Sem esse travão, o debate degrada-se em trincheiras. E o antissemitismo real — insultos, agressões, profanação de sinagogas — passa no meio do ruído.
Metodologia desta investigação
Analisámos documentos normativos (IHRA, JDA), relatórios e guias de universidades, relatórios de direitos humanos e bases de casos recentes em campus. Confrontámos as leituras com o quadro jurídico do relatório “Distinção: Gaza, Genocídio, Terrorismo, Antissemitismo”. O padrão é consistente: a conflacção é frequente, e a precisão é o melhor antídoto — para proteger judeus e a liberdade académica.
Cinco medidas para desarmar a manipulação — e proteger todos
- Dupla referência: usar IHRA e JDA em paralelo nas universidades, com formação sobre diferenças e limites.
- Teste de intenção e contexto: antes de sancionar, provar ódio a judeus, não mera crítica a Israel.
- Canal seguro para denúncias: proteger estudantes judeus e punir abusos reais, com prazos e transparência.

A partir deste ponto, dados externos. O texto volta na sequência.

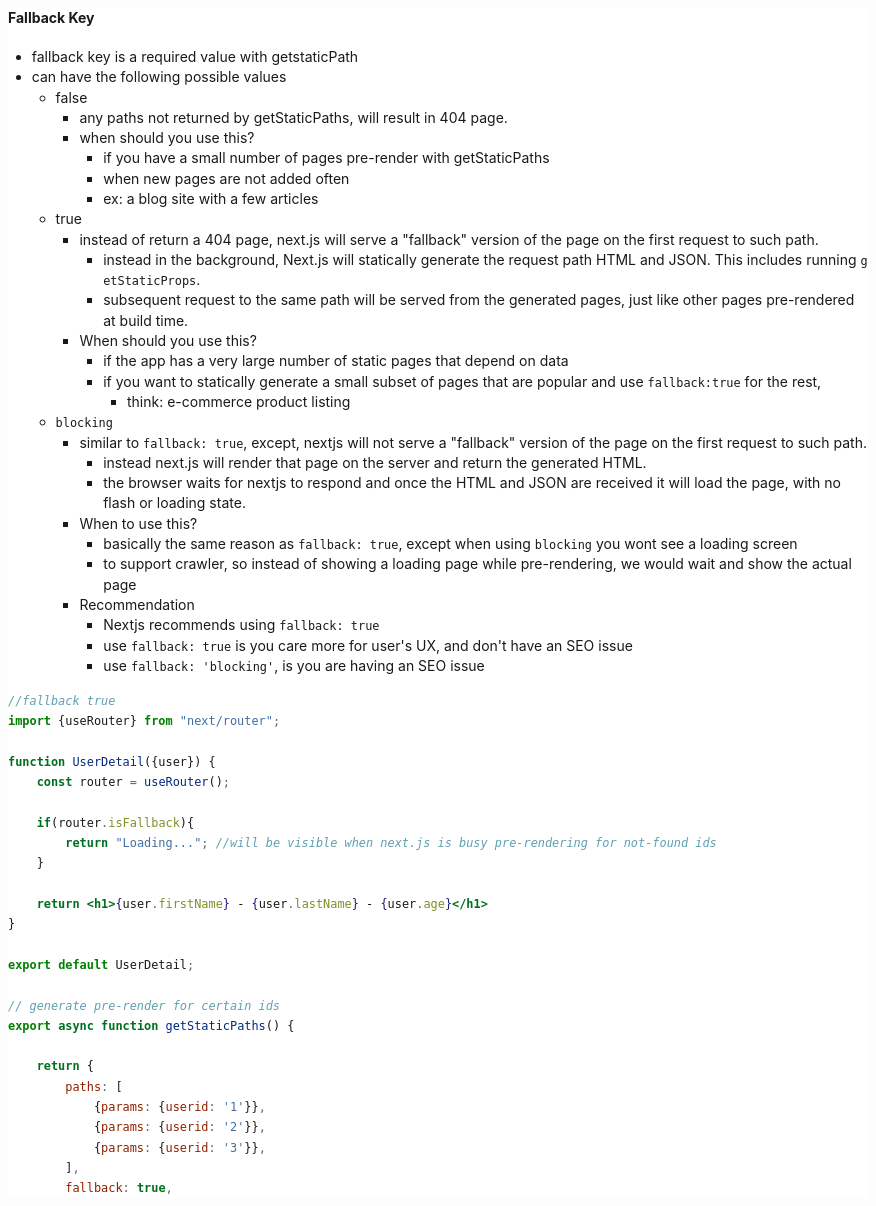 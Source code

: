 #### Fallback Key

- fallback key is a required value with getstaticPath
- can have the following possible values
	- false
		- any paths not returned by getStaticPaths, will result in 404 page.
		- when should you use this?
			- if you have a small number of pages pre-render with getStaticPaths
			- when new pages are not added often
			- ex: a blog site with a few articles
	- true
		- instead of return a 404 page, next.js will serve a "fallback" version of the page on the first request to such path.
			- instead in the background, Next.js will statically generate the request path HTML and JSON. This includes running `getStaticProps`.
			- subsequent request to the same path will be served from the generated pages, just like other pages pre-rendered at build time.
		- When should you use this?
			- if the app has a very large number of static pages that depend on data
			- if you want to statically generate a small subset of pages that are popular and use `fallback:true` for the rest,
				- think: e-commerce product listing
	- `blocking`
		- similar to `fallback: true`, except, nextjs will not serve a "fallback" version of the page on the first request to such path.
			- instead next.js will render that page on the server and return the generated HTML.
			- the browser waits for nextjs to respond and once the HTML and JSON are received it will load the page, with no flash or loading state.
		- When to use this?
			- basically the same reason as `fallback: true`, except when using `blocking` you wont see a loading screen
			- to support crawler, so instead of showing a loading page while pre-rendering, we would wait and show the actual page
		- Recommendation
			- Nextjs recommends using `fallback: true`
			- use `fallback: true` is you care more for user's UX, and don't have an SEO issue
			- use `fallback: 'blocking'`, is you are having an SEO issue

```jsx
//fallback true
import {useRouter} from "next/router";

function UserDetail({user}) {
    const router = useRouter();
    
    if(router.isFallback){
        return "Loading..."; //will be visible when next.js is busy pre-rendering for not-found ids
    }
    
    return <h1>{user.firstName} - {user.lastName} - {user.age}</h1>
}

export default UserDetail;

// generate pre-render for certain ids
export async function getStaticPaths() {

    return {
        paths: [
            {params: {userid: '1'}},
            {params: {userid: '2'}},
            {params: {userid: '3'}},
        ],
        fallback: true, 
```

- Contraditório obrigatório: nenhum cancelamento sem audiência e parecer jurídico independente.
- Monitorização pública: publicar estatísticas que distingam antissemitismo, xenofobia genérica e crítica política.
O objetivo é simples e ambicioso: tolerância zero ao antissemitismo e tolerância máxima ao debate democrático. Sem muros semânticos nem atalhos punitivos. Porque justiça sem liberdade é medo; liberdade sem justiça é ruído. E não queremos viver entre ruídos.